Caching instance creation in C extensions

Currently, the CPython maintains small lists (freelists) of pre-allocated objects of some builtin types (e.g. integers or floats) to speedup instance creation. Respectively, the instance destruction function for such types may not call the type’s tp_free function, but instead it puts object to the type’s freelist.

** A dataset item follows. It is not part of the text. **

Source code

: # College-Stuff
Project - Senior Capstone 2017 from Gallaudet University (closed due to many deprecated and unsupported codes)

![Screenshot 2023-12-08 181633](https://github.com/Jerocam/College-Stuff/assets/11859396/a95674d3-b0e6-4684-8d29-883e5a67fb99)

The gmpy2 extension does something similar (see GMPy_MPZ_New, roughly tp_new, and GMPy_MPZ_Dealloc). Speedup is noticeable:

$ python -m timeit -s 'from gmpy2 import mpz; a,b=map(mpz,[1,2])' 'a+b'
2000000 loops, best of 5: 167 nsec per loop
$ git checkout no-cache
$ pip install -e . -q
$ python -m timeit -s 'from gmpy2 import mpz; a,b=map(mpz,[1,2])' 'a+b'
1000000 loops, best of 5: 276 nsec per loop

But I worry that this is not something backed by the C-API documentation. It says about tp_dealloc: “The destructor function is called by the Py_DECREF() and Py_XDECREF() macros when the new reference count is zero. At this point, the instance is still in existence, but there are no references to it. The destructor function should free all references which the instance owns, free all memory buffers owned by the instance (using the freeing function corresponding to the allocation function used to allocate the buffer), and call the type’s tp_free function.

The PyPy, for example, strictly follows to docs and reject (abort() of the interpreter) above example of caching in the gmpy2.

Did I miss something or such optimization is actually not possible, i.e. it may be used only for few builtin CPython types, but not in external C extensions?